→ SUPPLIED RECORDS:

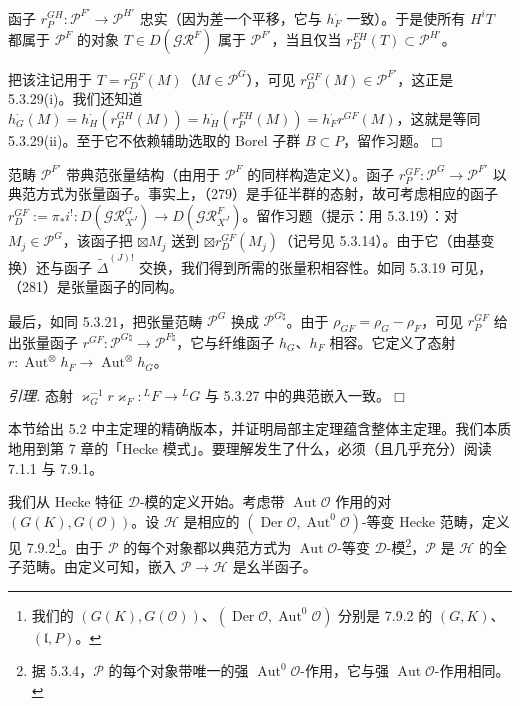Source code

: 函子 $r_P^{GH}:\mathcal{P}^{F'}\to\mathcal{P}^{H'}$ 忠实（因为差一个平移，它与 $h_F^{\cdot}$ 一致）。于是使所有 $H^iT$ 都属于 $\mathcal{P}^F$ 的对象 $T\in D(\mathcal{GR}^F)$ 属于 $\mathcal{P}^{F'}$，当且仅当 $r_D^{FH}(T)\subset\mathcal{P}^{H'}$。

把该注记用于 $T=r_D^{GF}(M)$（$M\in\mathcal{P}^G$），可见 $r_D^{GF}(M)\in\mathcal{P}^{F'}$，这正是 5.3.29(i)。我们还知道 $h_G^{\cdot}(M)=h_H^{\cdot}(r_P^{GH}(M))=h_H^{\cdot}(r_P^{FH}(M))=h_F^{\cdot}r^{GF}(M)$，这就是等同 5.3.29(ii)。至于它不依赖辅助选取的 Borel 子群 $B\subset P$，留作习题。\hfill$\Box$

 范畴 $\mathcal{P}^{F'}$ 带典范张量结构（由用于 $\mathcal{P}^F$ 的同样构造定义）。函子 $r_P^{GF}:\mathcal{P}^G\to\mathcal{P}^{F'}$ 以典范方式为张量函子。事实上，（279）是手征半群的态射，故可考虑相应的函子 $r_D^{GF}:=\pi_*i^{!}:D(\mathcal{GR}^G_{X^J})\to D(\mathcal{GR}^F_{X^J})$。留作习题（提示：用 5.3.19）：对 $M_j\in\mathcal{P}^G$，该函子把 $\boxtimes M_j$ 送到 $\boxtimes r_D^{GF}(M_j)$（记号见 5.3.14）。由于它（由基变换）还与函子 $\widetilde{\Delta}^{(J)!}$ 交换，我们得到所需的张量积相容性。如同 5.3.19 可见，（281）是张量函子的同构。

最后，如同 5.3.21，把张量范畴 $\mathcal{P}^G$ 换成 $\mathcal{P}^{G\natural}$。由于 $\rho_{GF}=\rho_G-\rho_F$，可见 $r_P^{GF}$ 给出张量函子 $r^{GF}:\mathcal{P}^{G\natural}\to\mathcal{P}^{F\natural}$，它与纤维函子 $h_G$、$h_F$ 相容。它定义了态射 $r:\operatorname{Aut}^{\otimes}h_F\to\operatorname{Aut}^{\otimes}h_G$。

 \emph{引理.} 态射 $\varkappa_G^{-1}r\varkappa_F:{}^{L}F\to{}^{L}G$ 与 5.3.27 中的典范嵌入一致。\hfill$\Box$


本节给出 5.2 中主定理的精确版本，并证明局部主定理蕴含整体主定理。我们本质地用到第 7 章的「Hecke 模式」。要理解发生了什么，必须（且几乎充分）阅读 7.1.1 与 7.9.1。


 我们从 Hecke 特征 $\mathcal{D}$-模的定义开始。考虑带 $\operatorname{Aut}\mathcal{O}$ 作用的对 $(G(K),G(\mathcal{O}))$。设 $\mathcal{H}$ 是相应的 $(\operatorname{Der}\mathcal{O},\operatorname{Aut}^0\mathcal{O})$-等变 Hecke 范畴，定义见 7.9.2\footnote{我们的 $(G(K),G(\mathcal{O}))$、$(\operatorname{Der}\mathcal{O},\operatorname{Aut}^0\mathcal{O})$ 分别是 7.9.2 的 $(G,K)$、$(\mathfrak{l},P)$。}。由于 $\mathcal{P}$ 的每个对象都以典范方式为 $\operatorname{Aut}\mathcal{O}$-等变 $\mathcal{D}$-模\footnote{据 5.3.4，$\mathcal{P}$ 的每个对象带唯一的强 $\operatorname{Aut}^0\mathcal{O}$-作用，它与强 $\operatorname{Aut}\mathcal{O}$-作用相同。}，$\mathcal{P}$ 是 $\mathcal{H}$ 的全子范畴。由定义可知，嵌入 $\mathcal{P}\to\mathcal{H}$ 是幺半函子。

→ REQUIRED ACTION:
Output the lines above exactly, but only those between the line holding "一致）。于是使所有 $H^iT$ 都属于" and the line holding "子群 $B\subset P$，留作习题。\hfill$\Box$", inclusive.

→ WORKED SOLUTION:
: 函子 $r_P^{GH}:\mathcal{P}^{F'}\to\mathcal{P}^{H'}$ 忠实（因为差一个平移，它与 $h_F^{\cdot}$ 一致）。于是使所有 $H^iT$ 都属于 $\mathcal{P}^F$ 的对象 $T\in D(\mathcal{GR}^F)$ 属于 $\mathcal{P}^{F'}$，当且仅当 $r_D^{FH}(T)\subset\mathcal{P}^{H'}$。

把该注记用于 $T=r_D^{GF}(M)$（$M\in\mathcal{P}^G$），可见 $r_D^{GF}(M)\in\mathcal{P}^{F'}$，这正是 5.3.29(i)。我们还知道 $h_G^{\cdot}(M)=h_H^{\cdot}(r_P^{GH}(M))=h_H^{\cdot}(r_P^{FH}(M))=h_F^{\cdot}r^{GF}(M)$，这就是等同 5.3.29(ii)。至于它不依赖辅助选取的 Borel 子群 $B\subset P$，留作习题。\hfill$\Box$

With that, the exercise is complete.